How to programmatically get the output for timeit() or bench_func()?
Closed this issue · 9 comments
Hi @vstinner , thanks for this PyPerf project. Presumably because of its sophisticated architecture, a command line pyperf timeit -s "...define my_func..." "my_func()"
is able to print a human-readable output to the terminal, such as "Mean +- std dev: 38.3 us +- 2.8 us". And I love that its std dev is noticeably smaller than some other benchmark tools, and its mean is more consistent.
Now, how do I programmatically get that reliable mean value? I tried the following experiments, but could not get what I want.
- Intuitively/pythonically, I thought PyPerf's timeit() would mimic Python's same-name function timeit() to return the time elapsed, preferably a mean, but that is not the case. PyPerf's timeit() returns None.
- The alternative
bench_func()
would return a benchmark object, but the following attempt does not work.
import pyperf
runner = pyperf.Runner()
return_value = runner.timeit("Times a function", stmt="locals()")
print(return_value) # This is always None
benchmark = runner.bench_func("bench_func", locals)
print(benchmark)
if benchmark: # This check is somehow necessary, probably due to the multiprocess architecture
print(benchmark.get_values())
# It is still unclear how to get benchmark.mean()
# It throws exception: statistics.StatisticsError: mean requires at least one data point
BTW, I suspect #165 was for my same use case.
I did more experiment, which brought me further, but still ended up a dead end.
import pyperf
runner = pyperf.Runner() # "Only once instance of Runner must be created. Use the same instance to run all benchmarks."
def timeit(stmt, *args):
"""It will spawn 20+ subprocesses. The main process returns (time, stdev).
Otherwise subprocesses return None. Do NOT run any workload on None code path.
:param Callable stmt: stmt can be a callable.
:param args: Positional arguments for the stmt callable.
"""
name = getattr(stmt, "__name__", str(stmt)) # TODO: The str() could end up with
# different addresses for the same function in different subprocesses, though
benchmark = runner.bench_func(name + str(args), stmt, *args)
if benchmark and benchmark.get_nrun() > 1: # Then all sub-processes finished
# PyPerf will already show the mean and stdev on stdout
return benchmark.median() # Or we could return mean()
# Unfortunately, sub-processes will still expose None results.
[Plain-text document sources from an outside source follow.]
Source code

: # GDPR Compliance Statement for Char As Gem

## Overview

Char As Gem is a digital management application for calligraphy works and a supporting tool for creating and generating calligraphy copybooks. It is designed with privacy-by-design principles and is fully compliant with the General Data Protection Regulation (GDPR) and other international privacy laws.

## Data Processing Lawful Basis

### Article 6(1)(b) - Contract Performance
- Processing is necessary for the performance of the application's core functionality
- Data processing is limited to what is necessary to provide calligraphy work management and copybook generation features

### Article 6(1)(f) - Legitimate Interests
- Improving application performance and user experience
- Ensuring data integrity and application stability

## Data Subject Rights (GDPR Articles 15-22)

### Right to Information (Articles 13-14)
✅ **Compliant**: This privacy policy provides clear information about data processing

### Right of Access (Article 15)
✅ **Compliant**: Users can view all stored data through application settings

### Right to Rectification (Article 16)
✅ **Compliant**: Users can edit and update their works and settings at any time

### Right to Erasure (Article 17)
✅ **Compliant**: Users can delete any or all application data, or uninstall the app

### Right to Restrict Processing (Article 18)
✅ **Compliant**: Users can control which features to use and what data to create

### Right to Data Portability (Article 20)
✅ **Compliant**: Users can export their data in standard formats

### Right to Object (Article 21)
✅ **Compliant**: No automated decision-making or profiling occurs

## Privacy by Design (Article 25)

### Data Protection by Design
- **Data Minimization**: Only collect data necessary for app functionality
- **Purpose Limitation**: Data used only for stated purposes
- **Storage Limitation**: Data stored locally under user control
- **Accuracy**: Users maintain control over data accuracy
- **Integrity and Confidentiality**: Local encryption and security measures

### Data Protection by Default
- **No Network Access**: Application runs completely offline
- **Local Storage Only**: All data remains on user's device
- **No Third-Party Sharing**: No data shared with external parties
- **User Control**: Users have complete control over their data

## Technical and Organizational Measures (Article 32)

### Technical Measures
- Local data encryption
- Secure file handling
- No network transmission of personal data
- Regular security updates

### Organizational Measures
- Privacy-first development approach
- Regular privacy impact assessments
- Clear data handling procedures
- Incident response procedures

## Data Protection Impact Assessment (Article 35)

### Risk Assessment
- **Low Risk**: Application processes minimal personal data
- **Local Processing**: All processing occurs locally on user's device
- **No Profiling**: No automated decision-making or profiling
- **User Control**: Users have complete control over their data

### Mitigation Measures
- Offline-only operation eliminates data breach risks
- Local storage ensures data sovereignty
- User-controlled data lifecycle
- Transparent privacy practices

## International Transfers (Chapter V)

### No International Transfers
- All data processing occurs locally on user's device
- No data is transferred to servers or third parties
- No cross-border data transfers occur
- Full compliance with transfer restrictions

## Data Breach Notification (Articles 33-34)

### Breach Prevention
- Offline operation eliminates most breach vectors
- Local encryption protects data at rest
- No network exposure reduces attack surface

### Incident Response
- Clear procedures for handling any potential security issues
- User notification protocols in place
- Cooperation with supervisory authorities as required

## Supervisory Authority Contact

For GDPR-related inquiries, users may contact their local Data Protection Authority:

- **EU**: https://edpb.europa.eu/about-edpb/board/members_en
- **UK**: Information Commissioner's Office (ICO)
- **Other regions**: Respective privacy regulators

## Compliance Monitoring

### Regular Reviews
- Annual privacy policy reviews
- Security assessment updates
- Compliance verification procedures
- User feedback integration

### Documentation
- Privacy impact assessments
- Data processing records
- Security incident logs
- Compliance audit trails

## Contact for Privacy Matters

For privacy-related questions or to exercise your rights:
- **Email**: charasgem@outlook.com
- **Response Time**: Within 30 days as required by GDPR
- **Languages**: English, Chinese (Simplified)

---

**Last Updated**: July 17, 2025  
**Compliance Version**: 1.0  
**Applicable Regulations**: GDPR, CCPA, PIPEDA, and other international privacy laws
Caller needs to somehow ignore them.
if __name__ == "__main__":
print("Expensive setup")
result = timeit(globals)
if result:
print(result)
In the snippet above, I can get the time for the test subject (global()
in my case).
But the line "expensive setup" is also being printed 20+ times. This makes it useless in a bigger project that needs expensive setup.
@vstinner, is PyPerf meant to support those programmatic use cases?
I was wondering the same and found a solution.
Note that the pyperf architecture seems to be based on re-spawing the script multiple times for the worker processes. This can be seen by printing sys.argv
in the script, and you will see that the whole script gets executed many times, and the --worker
and --worker-task=<index>
arguments are the way pyperf decided what to do exactly in each invocation.
For this reason I would avoid trying to do anything inside the benchmark script itself, because every side effect (like printing) will be executed many times. Instead I would run the entire benchmark via a subprocess.call
and pass-in -o some_dump_path
. This allows you to then load the written dump file in your main process, which itself isn't subject to re-running.
To illustrate, I'm using something like this in my actual benchmark suite:
def main():
# In my case I have a bunch of benchmark "script snippets" in another folder,
# which contain the actual benchmark code, e.g., some call like:
# pyperf.Runner().bench_time_func(name, func)
bench_files = [p for p in (Path(__file__).parent / "benchmarks").glob("*.py")]
for bench_file in bench_files:
name = bench_file.stem
print(f"Benchmarking: {name}")
dump_path = Path(f"/tmp/bench_results/{name}.json")
dump_path.parent.mkdir(exist_ok=True, parents=True)
dump_path.unlink(missing_ok=True)
subprocess.check_call(
["python", bench_file, "-o", dump_path], cwd=bench_file.parent
)
with dump_path.open() as f:
benchmarks = pyperf.BenchmarkSuite.load(f).get_benchmarks()
# now you can programmatically read the benchmark results here...
Once you have a BenchmarkSuite class, you can use the documented API:
- BenchmarkSuite: https://pyperf.readthedocs.io/en/latest/api.html#benchmarksuite-class
- Benchmark: https://pyperf.readthedocs.io/en/latest/api.html#benchmark-class
Would you mind to elaborate your question?
Examples of code loading JSON files: https://pyperf.readthedocs.io/en/latest/examples.html#hist-scipy-script
Would you mind to elaborate your question?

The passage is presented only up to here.